Plain-text document sources
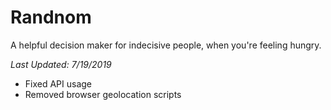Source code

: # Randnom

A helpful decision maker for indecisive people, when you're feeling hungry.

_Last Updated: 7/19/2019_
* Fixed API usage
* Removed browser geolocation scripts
--
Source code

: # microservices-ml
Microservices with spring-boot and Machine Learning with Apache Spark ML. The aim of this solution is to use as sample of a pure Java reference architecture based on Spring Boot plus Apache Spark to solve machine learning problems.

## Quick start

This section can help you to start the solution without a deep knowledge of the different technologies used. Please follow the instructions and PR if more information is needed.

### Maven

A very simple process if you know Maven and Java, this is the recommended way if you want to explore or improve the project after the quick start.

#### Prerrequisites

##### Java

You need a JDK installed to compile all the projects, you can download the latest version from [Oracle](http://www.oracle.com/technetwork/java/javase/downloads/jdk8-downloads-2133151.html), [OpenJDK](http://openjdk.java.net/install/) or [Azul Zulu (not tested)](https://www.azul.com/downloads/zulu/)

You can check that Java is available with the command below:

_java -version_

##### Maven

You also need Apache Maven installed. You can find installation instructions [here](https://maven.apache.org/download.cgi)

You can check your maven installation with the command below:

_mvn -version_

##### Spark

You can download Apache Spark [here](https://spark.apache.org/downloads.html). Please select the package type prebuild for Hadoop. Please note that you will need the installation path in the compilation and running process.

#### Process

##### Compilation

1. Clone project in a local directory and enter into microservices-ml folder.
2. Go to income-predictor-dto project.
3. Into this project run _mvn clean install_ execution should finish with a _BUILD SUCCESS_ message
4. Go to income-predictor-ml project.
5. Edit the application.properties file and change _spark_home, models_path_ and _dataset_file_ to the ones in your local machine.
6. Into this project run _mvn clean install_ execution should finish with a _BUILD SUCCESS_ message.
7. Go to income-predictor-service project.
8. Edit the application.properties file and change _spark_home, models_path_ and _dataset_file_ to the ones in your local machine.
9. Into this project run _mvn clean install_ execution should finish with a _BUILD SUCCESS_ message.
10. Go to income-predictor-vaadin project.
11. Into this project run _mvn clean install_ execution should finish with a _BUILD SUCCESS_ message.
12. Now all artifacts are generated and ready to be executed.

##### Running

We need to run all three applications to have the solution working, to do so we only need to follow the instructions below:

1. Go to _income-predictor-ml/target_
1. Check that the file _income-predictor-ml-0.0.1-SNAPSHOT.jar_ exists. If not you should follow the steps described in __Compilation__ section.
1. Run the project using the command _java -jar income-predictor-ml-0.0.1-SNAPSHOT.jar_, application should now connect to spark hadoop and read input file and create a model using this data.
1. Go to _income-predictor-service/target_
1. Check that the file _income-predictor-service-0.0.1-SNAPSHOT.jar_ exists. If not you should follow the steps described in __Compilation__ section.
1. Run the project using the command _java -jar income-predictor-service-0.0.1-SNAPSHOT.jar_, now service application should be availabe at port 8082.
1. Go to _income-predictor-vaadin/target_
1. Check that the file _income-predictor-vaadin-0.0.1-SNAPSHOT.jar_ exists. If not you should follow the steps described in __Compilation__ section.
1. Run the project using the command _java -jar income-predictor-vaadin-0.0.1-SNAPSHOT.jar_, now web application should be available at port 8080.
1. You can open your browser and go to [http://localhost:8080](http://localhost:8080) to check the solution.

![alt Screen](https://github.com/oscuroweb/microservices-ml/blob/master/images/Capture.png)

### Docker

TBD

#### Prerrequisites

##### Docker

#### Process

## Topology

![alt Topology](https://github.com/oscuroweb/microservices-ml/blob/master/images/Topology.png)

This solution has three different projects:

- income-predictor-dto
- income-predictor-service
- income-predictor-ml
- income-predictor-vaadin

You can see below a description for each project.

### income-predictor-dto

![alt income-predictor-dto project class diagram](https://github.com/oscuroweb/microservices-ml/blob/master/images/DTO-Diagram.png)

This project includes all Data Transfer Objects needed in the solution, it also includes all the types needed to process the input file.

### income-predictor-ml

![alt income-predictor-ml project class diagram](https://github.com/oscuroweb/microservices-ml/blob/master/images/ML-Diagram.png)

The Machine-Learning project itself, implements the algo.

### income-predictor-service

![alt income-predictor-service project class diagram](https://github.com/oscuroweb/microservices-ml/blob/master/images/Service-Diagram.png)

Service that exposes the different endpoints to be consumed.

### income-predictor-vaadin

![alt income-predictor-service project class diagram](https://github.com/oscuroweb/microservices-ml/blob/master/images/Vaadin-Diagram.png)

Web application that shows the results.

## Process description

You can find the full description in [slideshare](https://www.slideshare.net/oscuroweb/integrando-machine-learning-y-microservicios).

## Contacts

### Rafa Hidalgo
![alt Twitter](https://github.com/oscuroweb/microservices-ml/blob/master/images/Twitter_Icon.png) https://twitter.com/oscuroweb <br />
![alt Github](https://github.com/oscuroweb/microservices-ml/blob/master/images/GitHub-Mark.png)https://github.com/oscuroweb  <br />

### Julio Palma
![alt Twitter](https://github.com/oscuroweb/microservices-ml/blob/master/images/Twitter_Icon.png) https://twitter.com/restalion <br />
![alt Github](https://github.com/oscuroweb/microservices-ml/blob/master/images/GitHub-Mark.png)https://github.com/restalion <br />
---
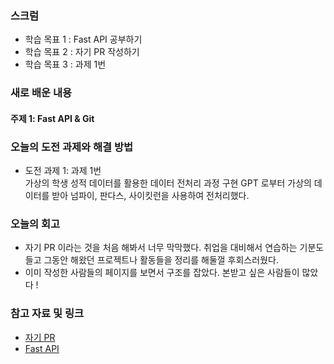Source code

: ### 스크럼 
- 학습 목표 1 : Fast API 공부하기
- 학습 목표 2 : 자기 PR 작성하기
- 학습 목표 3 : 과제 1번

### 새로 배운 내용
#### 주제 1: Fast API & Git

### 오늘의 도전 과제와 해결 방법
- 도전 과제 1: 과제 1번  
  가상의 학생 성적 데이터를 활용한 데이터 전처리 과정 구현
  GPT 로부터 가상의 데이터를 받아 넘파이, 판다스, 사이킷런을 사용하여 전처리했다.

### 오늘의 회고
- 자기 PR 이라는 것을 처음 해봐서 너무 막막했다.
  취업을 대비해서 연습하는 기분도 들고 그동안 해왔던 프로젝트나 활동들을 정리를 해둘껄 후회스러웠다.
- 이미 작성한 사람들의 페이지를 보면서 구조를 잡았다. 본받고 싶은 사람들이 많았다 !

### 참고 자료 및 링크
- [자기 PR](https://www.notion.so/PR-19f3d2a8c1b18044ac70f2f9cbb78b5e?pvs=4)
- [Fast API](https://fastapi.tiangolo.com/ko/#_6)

• **WHAT IS REQUIRED**
Every line above that has the string "port" needs to be copied.

• **TASK SOLUTION**
1. Run the project using the command _java -jar income-predictor-service-0.0.1-SNAPSHOT.jar_, now service application should be availabe at port 8082.
1. Run the project using the command _java -jar income-predictor-vaadin-0.0.1-SNAPSHOT.jar_, now web application should be available at port 8080.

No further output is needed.